[Your goal]:
Take every line from the data that has the word "thebibliography" in it.
Top of Information
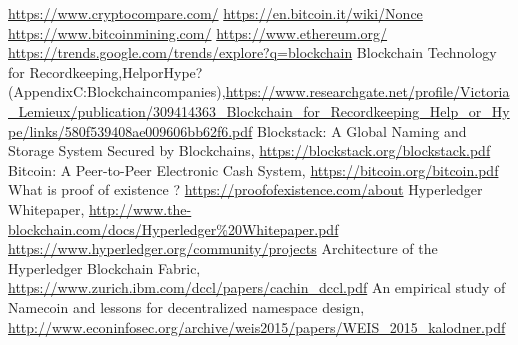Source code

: \documentclass[a4paper]{article}
\begin{document}
\begin{thebibliography}{9}
\url{https://www.cryptocompare.com/}
\url{https://en.bitcoin.it/wiki/Nonce}
\url{https://www.bitcoinmining.com/}
\url{https://www.ethereum.org/}
\url{https://trends.google.com/trends/explore?q=blockchain}
 Blockchain Technology for Recordkeeping,\enspace Help\enspace or\enspace Hype\enspace ?\enspace (Appendix\enspace C:\enspace Blockchain\enspace companies),\newline \url{https://www.researchgate.net/profile/Victoria_Lemieux/publication/309414363_Blockchain_for_Recordkeeping_Help_or_Hype/links/580f539408ae009606bb62f6.pdf}
Blockstack: A Global Naming and Storage System Secured by Blockchains, \url{https://blockstack.org/blockstack.pdf}
Bitcoin: A Peer-to-Peer Electronic Cash System, \url{https://bitcoin.org/bitcoin.pdf} 
What is proof of existence ? \url{https://proofofexistence.com/about}
Hyperledger Whitepaper, \url{http://www.the-blockchain.com/docs/Hyperledger\%20Whitepaper.pdf} 
\url{https://www.hyperledger.org/community/projects}
Architecture of the Hyperledger Blockchain Fabric, \url{https://www.zurich.ibm.com/dccl/papers/cachin_dccl.pdf}
An empirical study of Namecoin and lessons for decentralized namespace design, \url{http://www.econinfosec.org/archive/weis2015/papers/WEIS_2015_kalodner.pdf}
\end{thebibliography}
\end{document}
Bottom of Information
[Answer section]:
\begin{thebibliography}{9}
\end{thebibliography}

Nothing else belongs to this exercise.